Docker

We have two competing ways of building docker images

  • Using skaffold to launch in cluster builds
  • Using Google Cloud Build (possibly launched via Skaffold)

Neither approach currently works in all scenarios

  • Really big docker images (e.g. TensorFlow) see GoogleContainerTools/skaffold#7701 run into GKE AutoPilot cluster limits when building on GitHub

    • Concretely GKE Autopilot has a limit (10Gi) on ephemeral storage.

    • Kaniko seems to rely on ephemeral-storage in a fundamental way GoogleContainerTools/kaniko#2219

    • Mounting an ephemeral volume doesn’t seem to help

    • I haven’t fully tried GKE standard clusters to see if we can support large ephmeral-storage

  • Using Federated Login it should be able to securely connect to GCP from GitHub runners to trigger builds in GCP but we haven’t set that up yet

  • Hydros relies on Skaffold files and skaffold to trigger builds

  • Google Cloud Build supports Secret Manager and Cloud KMS for injecting credentials

  • Google Cloud Build supports triggers but it requires a Cloud Build File

    • The tags field could potentially be used in place of labels in Skaffold files with Hydros
    • Note: Labels still aren’t supported in skaffold configuration files GoogleContainerTools/skaffold#7425

Decision

Lets try to standardize on using GCB. The autopilot limits seem like the biggest blocker so getting GCB to work in all cases seems like the path of least resistance.

Kaniko On K8s

Running Kaniko on K8s is pretty straightforward. The main challenge is building the context e.g. on GCS. Hydros now handles that.

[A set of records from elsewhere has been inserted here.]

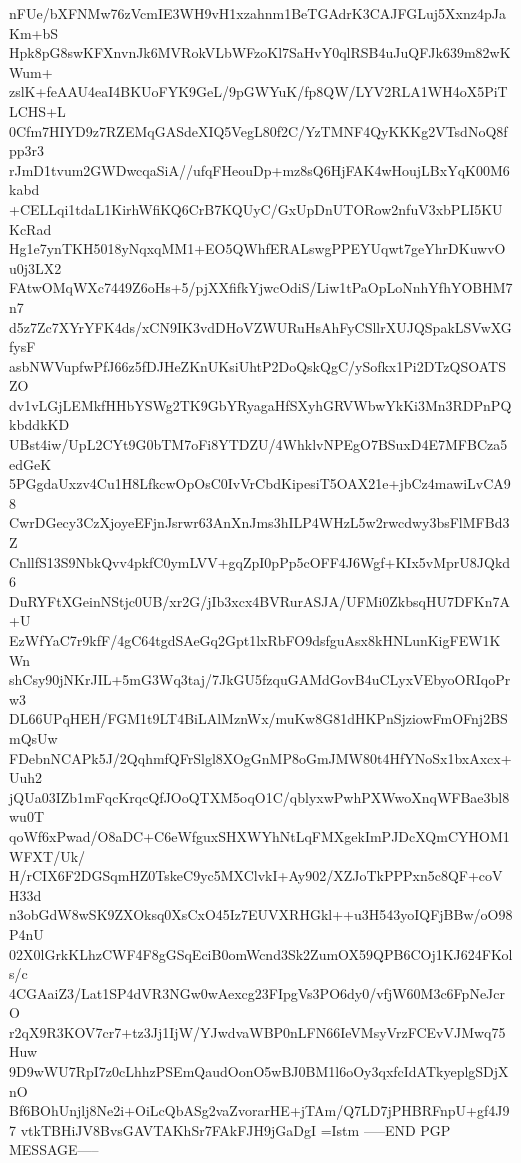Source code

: nFUe/bXFNMw76zVcmIE3WH9vH1xzahnm1BeTGAdrK3CAJFGLuj5Xxnz4pJaKm+bS
Hpk8pG8swKFXnvnJk6MVRokVLbWFzoKl7SaHvY0qlRSB4uJuQFJk639m82wKWum+
zslK+feAAU4eaI4BKUoFYK9GeL/9pGWYuK/fp8QW/LYV2RLA1WH4oX5PiTLCHS+L
0Cfm7HIYD9z7RZEMqGASdeXIQ5VegL80f2C/YzTMNF4QyKKKg2VTsdNoQ8fpp3r3
rJmD1tvum2GWDwcqaSiA//ufqFHeouDp+mz8sQ6HjFAK4wHoujLBxYqK00M6kabd
+CELLqi1tdaL1KirhWfiKQ6CrB7KQUyC/GxUpDnUTORow2nfuV3xbPLI5KUKcRad
Hg1e7ynTKH5018yNqxqMM1+EO5QWhfERALswgPPEYUqwt7geYhrDKuwvOu0j3LX2
FAtwOMqWXc7449Z6oHs+5/pjXXfifkYjwcOdiS/Liw1tPaOpLoNnhYfhYOBHM7n7
d5z7Zc7XYrYFK4ds/xCN9IK3vdDHoVZWURuHsAhFyCSllrXUJQSpakLSVwXGfysF
asbNWVupfwPfJ66z5fDJHeZKnUKsiUhtP2DoQskQgC/ySofkx1Pi2DTzQSOATSZO
dv1vLGjLEMkfHHbYSWg2TK9GbYRyagaHfSXyhGRVWbwYkKi3Mn3RDPnPQkbddkKD
UBst4iw/UpL2CYt9G0bTM7oFi8YTDZU/4WhklvNPEgO7BSuxD4E7MFBCza5edGeK
5PGgdaUxzv4Cu1H8LfkcwOpOsC0IvVrCbdKipesiT5OAX21e+jbCz4mawiLvCA98
CwrDGecy3CzXjoyeEFjnJsrwr63AnXnJms3hILP4WHzL5w2rwcdwy3bsFlMFBd3Z
CnllfS13S9NbkQvv4pkfC0ymLVV+gqZpI0pPp5cOFF4J6Wgf+KIx5vMprU8JQkd6
DuRYFtXGeinNStjc0UB/xr2G/jIb3xcx4BVRurASJA/UFMi0ZkbsqHU7DFKn7A+U
EzWfYaC7r9kfF/4gC64tgdSAeGq2Gpt1lxRbFO9dsfguAsx8kHNLunKigFEW1KWn
shCsy90jNKrJIL+5mG3Wq3taj/7JkGU5fzquGAMdGovB4uCLyxVEbyoORIqoPrw3
DL66UPqHEH/FGM1t9LT4BiLAlMznWx/muKw8G81dHKPnSjziowFmOFnj2BSmQsUw
FDebnNCAPk5J/2QqhmfQFrSlgl8XOgGnMP8oGmJMW80t4HfYNoSx1bxAxcx+Uuh2
jQUa03IZb1mFqcKrqcQfJOoQTXM5oqO1C/qblyxwPwhPXWwoXnqWFBae3bl8wu0T
qoWf6xPwad/O8aDC+C6eWfguxSHXWYhNtLqFMXgekImPJDcXQmCYHOM1WFXT/Uk/
H/rCIX6F2DGSqmHZ0TskeC9yc5MXClvkI+Ay902/XZJoTkPPPxn5c8QF+coVH33d
n3obGdW8wSK9ZXOksq0XsCxO45Iz7EUVXRHGkl++u3H543yoIQFjBBw/oO98P4nU
02X0lGrkKLhzCWF4F8gGSqEciB0omWcnd3Sk2ZumOX59QPB6COj1KJ624FKols/c
4CGAaiZ3/Lat1SP4dVR3NGw0wAexcg23FIpgVs3PO6dy0/vfjW60M3c6FpNeJcrO
r2qX9R3KOV7cr7+tz3Jj1IjW/YJwdvaWBP0nLFN66IeVMsyVrzFCEvVJMwq75Huw
9D9wWU7RpI7z0cLhhzPSEmQaudOonO5wBJ0BM1l6oOy3qxfcIdATkyeplgSDjXnO
Bf6BOhUnjlj8Ne2i+OiLcQbASg2vaZvorarHE+jTAm/Q7LD7jPHBRFnpU+gf4J97
vtkTBHiJV8BvsGAVTAKhSr7FAkFJH9jGaDgI
=Istm
-----END PGP MESSAGE-----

There should be some examples of trying to use Kaniko in aiengineering/gpuserving/kaniko_job.yaml

Docker and Google Artifact Registry

To authenticate to artifact registry

run

gcloud auth configure-docker

edit /Users/jlewi/.docker/config.json and add artifact registry URLs

{
    "auths": {},
    "credsStore": "desktop",
    "credHelpers": {
        "asia.gcr.io": "gcloud",
        "eu.gcr.io": "gcloud",
        "gcr.io": "gcloud",
        "marketplace.gcr.io": "gcloud",
        "staging-k8s.gcr.io": "gcloud",
        "us.gcr.io": "gcloud",
        "us-west1-docker.pkg.dev": "gcloud",
        "pkg.dev": "gcloud"
    },
    "currentContext": "desktop-linux"
}